Spatio-Temporal Socio-Technical Risk Analysis

Catastrophic events have made it clear that integrating physical and social causes of failure into a cohesive modeling framework is critical in order to prevent the undesirable consequences of large-scale complex technological accidents. This on-going research develops (1) a theoretical socio-technical causal framework to explicitly incorporate underlying failure mechanisms into Emergency Response (ER) modeling, (2) a methodological technique to create a Spatio-Temporal Socio-Technical Risk Analysis (ST-SoTeRiA) in order to operationalize and quantify the theoretical framework, and (3) a multi-faceted decision making methodology to utilize ST-SoTeRiA for risk-informed ER applications. This research is the first to explicitly incorporate spatial dimensions into socio-technical risk analysis, while being connected with Probabilistic Risk Assessment (PRA) logic. The results of this research will be helpful in protecting public health and safety if a severe Nuclear Power Plant accident leading to a large radiological release should occur.

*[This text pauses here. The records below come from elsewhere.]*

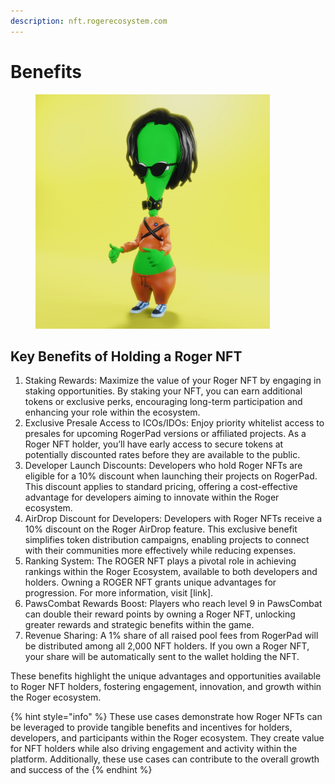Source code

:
 ```yaml
---
description: nft.rogerecosystem.com
---
```


# Benefits

<figure><img src="../../.gitbook/assets/0005.jpg" alt="" width="375"><figcaption></figcaption></figure>

## Key Benefits of Holding a Roger NFT

1. Staking Rewards: Maximize the value of your Roger NFT by engaging in staking opportunities. By staking your NFT, you can earn additional tokens or exclusive perks, encouraging long-term participation and enhancing your role within the ecosystem.
2. Exclusive Presale Access to ICOs/IDOs: Enjoy priority whitelist access to presales for upcoming RogerPad versions or affiliated projects. As a Roger NFT holder, you’ll have early access to secure tokens at potentially discounted rates before they are available to the public.
3. Developer Launch Discounts: Developers who hold Roger NFTs are eligible for a 10% discount when launching their projects on RogerPad. This discount applies to standard pricing, offering a cost-effective advantage for developers aiming to innovate within the Roger ecosystem.
4. AirDrop Discount for Developers: Developers with Roger NFTs receive a 10% discount on the Roger AirDrop feature. This exclusive benefit simplifies token distribution campaigns, enabling projects to connect with their communities more effectively while reducing expenses.
5. Ranking System: The ROGER NFT plays a pivotal role in achieving rankings within the Roger Ecosystem, available to both developers and holders. Owning a ROGER NFT grants unique advantages for progression. For more information, visit \[link].
6. PawsCombat Rewards Boost: Players who reach level 9 in PawsCombat can double their reward points by owning a Roger NFT, unlocking greater rewards and strategic benefits within the game.
7. Revenue Sharing: A 1% share of all raised pool fees from RogerPad will be distributed among all 2,000 NFT holders. If you own a Roger NFT, your share will be automatically sent to the wallet holding the NFT.

These benefits highlight the unique advantages and opportunities available to Roger NFT holders, fostering engagement, innovation, and growth within the Roger ecosystem.

{% hint style="info" %}
&#x20;These use cases demonstrate how Roger NFTs can be leveraged to provide tangible benefits and incentives for holders, developers, and participants within the Roger ecosystem. They create value for NFT holders while also driving engagement and activity within the platform. Additionally, these use cases can contribute to the overall growth and success of the
{% endhint %}



&#x20;

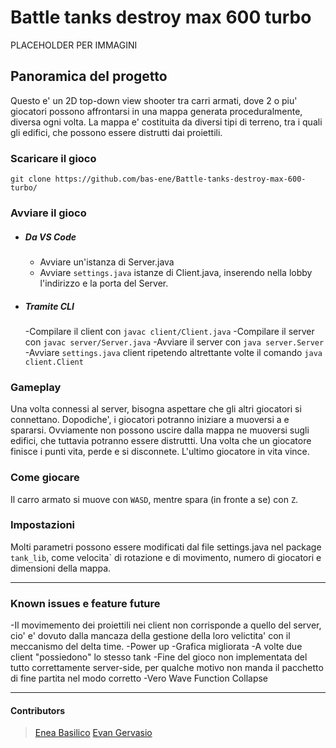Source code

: # Battle tanks destroy max 600 turbo
PLACEHOLDER PER IMMAGINI
## Panoramica del progetto
Questo e' un 2D top-down view shooter tra carri armati, dove 2 o piu' giocatori possono affrontarsi in una mappa generata proceduralmente, diversa ogni volta. La mappa e' costituita da diversi tipi di terreno, tra i quali gli edifici, che possono essere distrutti dai proiettili.
### Scaricare il gioco
```
git clone https://github.com/bas-ene/Battle-tanks-destroy-max-600-turbo/
```
### Avviare il gioco
- ##### Da VS Code
    - Avviare un'istanza di Server.java
    - Avviare `settings.java` istanze di Client.java, inserendo nella lobby l'indirizzo e la porta del Server.

- ##### Tramite CLI
    -Compilare il client con ```javac client/Client.java```
    -Compilare il server con ```javac server/Server.java```
    -Avviare il server con ```java server.Server```
    -Avviare `settings.java` client ripetendo altrettante volte il comando ```java client.Client``` 

### Gameplay
Una volta connessi al server, bisogna aspettare che gli altri giocatori si connettano. Dopodiche', i giocatori potranno iniziare a muoversi a e spararsi. Ovviamente non possono uscire dalla mappa ne muoversi sugli edifici, che tuttavia potranno essere distruttti. Una volta che un giocatore finisce i punti vita, perde e si disconnete. L'ultimo giocatore in vita vince.

### Come giocare
Il carro armato si muove con `WASD`, mentre spara (in fronte a se) con `Z`. 
### Impostazioni
Molti parametri possono essere modificati dal file settings.java nel package `tank_lib`, come velocita` di rotazione e di movimento, numero di giocatori e dimensioni della mappa.
___
### Known issues e feature future
-Il movimemento dei proiettili nei client non corrisponde a quello del server, cio' e' dovuto dalla mancaza della gestione della loro velictita' con il meccanismo del delta time.
-Power up
-Grafica migliorata
-A volte due client "possiedono" lo stesso tank
-Fine del gioco non implementata del tutto correttamente server-side, per qualche motivo non manda il pacchetto di fine partita nel modo corretto
-Vero Wave Function Collapse
___
#### Contributors
>[Enea Basilico](https://github.com/bas-ene/) 
>[Evan Gervasio](https://github.com/evangerva/)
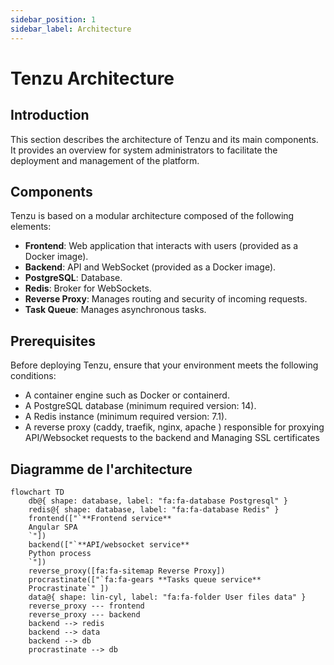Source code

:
 ```yaml
---
sidebar_position: 1
sidebar_label: Architecture
---
```


# Tenzu Architecture

## Introduction

This section describes the architecture of Tenzu and its main components. It provides an overview for system administrators to facilitate the deployment and management of the platform.

## Components

Tenzu is based on a modular architecture composed of the following elements:

- **Frontend**: Web application that interacts with users (provided as a Docker image).
- **Backend**: API and WebSocket (provided as a Docker image).
- **PostgreSQL**: Database.
- **Redis**: Broker for WebSockets.
- **Reverse Proxy**: Manages routing and security of incoming requests.
- **Task Queue**: Manages asynchronous tasks.

## Prerequisites
Before deploying Tenzu, ensure that your environment meets the following conditions:
- A container engine such as Docker or containerd.
- A PostgreSQL database (minimum required version: 14).
- A Redis instance (minimum required version: 7.1).
- A reverse proxy (caddy, traefik, nginx, apache ) responsible for proxying API/Websocket requests to the backend and Managing SSL certificates


## Diagramme de l'architecture

```mermaid
flowchart TD
    db@{ shape: database, label: "fa:fa-database Postgresql" }
    redis@{ shape: database, label: "fa:fa-database Redis" }
    frontend(["`**Frontend service**
    Angular SPA
    `"])
    backend(["`**API/websocket service**
    Python process
    `"])
    reverse_proxy([fa:fa-sitemap Reverse Proxy])
    procrastinate(["`fa:fa-gears **Tasks queue service**
    Procrastinate`" ])
    data@{ shape: lin-cyl, label: "fa:fa-folder User files data" }
    reverse_proxy --- frontend
    reverse_proxy --- backend
    backend --> redis
    backend --> data
    backend --> db  
    procrastinate --> db
    
```
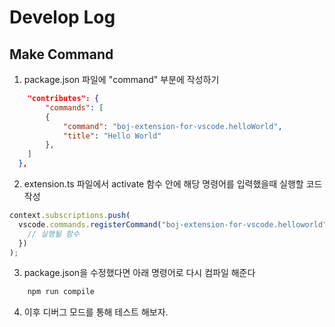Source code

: # Develop Log

## Make Command

1. package.json 파일에 "command" 부분에 작성하기

```json
    "contributes": {
        "commands": [
        {
            "command": "boj-extension-for-vscode.helloWorld",
            "title": "Hello World"
        },
    ]
  },
```

2. extension.ts 파일에서 activate 함수 안에 해당 명령어를 입력했을때 실행할 코드 작성

```typescript
context.subscriptions.push(
  vscode.commands.registerCommand("boj-extension-for-vscode.helloworld", () => {
    // 실행될 함수
  })
);
```

3. package.json을 수정했다면 아래 명령어로 다시 컴파일 해준다

```bash
    npm run compile
```

4. 이후 디버그 모드를 통해 테스트 해보자.
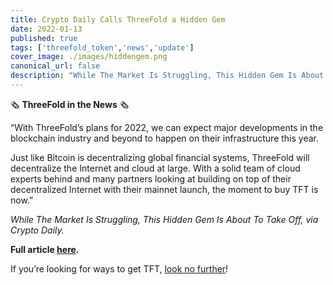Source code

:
 ```yaml
---
title: Crypto Daily Calls ThreeFold a Hidden Gem
date: 2022-01-13
published: true
tags: ['threefold_token','news','update']
cover_image: ./images/hiddengem.png
canonical_url: false
description: "While The Market Is Struggling, This Hidden Gem Is About To Take Off, via Crypto Daily"
---
```


🗞 **ThreeFold in the News** 🗞

“With ThreeFold’s plans for 2022, we can expect major developments in the blockchain industry and beyond to happen on their infrastructure this year.

Just like Bitcoin is decentralizing global financial systems, ThreeFold will decentralize the Internet and cloud at large. With a solid team of cloud experts behind and many partners looking at building on top of their decentralized Internet with their mainnet launch, the moment to buy TFT is now.”

*While The Market Is Struggling, This Hidden Gem Is About To Take Off, via Crypto Daily.*

**Full article [here](https://cryptodaily.co.uk/2022/01/while-the-market-is-struggling-this-hidden-gem-is-about-to-take-off).**

If you’re looking for ways to get TFT, [look no further](https://library.threefold.me/info/threefold/#/tokens/threefold__how_to_buy)!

Level 3 Probabilistic Risk Assessment

map-01
Integrated socio-technical risk map

Explicit incorporation of social and organizational factors into Level 1 Probabilistic Risk Assessment (PRA) has been improved theoretically and methodologically and is now in the development stage for application at Nuclear Power Plants (NPPs). The goal of this research is to initiate a similar paradigm for Level 3 PRA. Explicit incorporation of location-specific social factors into Level 3 PRA can drastically affect decisions related to emergency planning, preparedness, and response. The population’s response to a radiological accident, e.g., the 2011 Fukushima Daiichi NPP, demonstrated that understanding the social makeup of the population in the vicinity of NPPs can give policy makers valuable information regarding the effects of their decisions. This research presents a first-time approach for combining a nuclear accident consequence code, MACCS2, with the Social Vulnerability Index utilizing Geographic Information Systems to explicitly consider social factors of the local population in risk models for severe NPP accidents.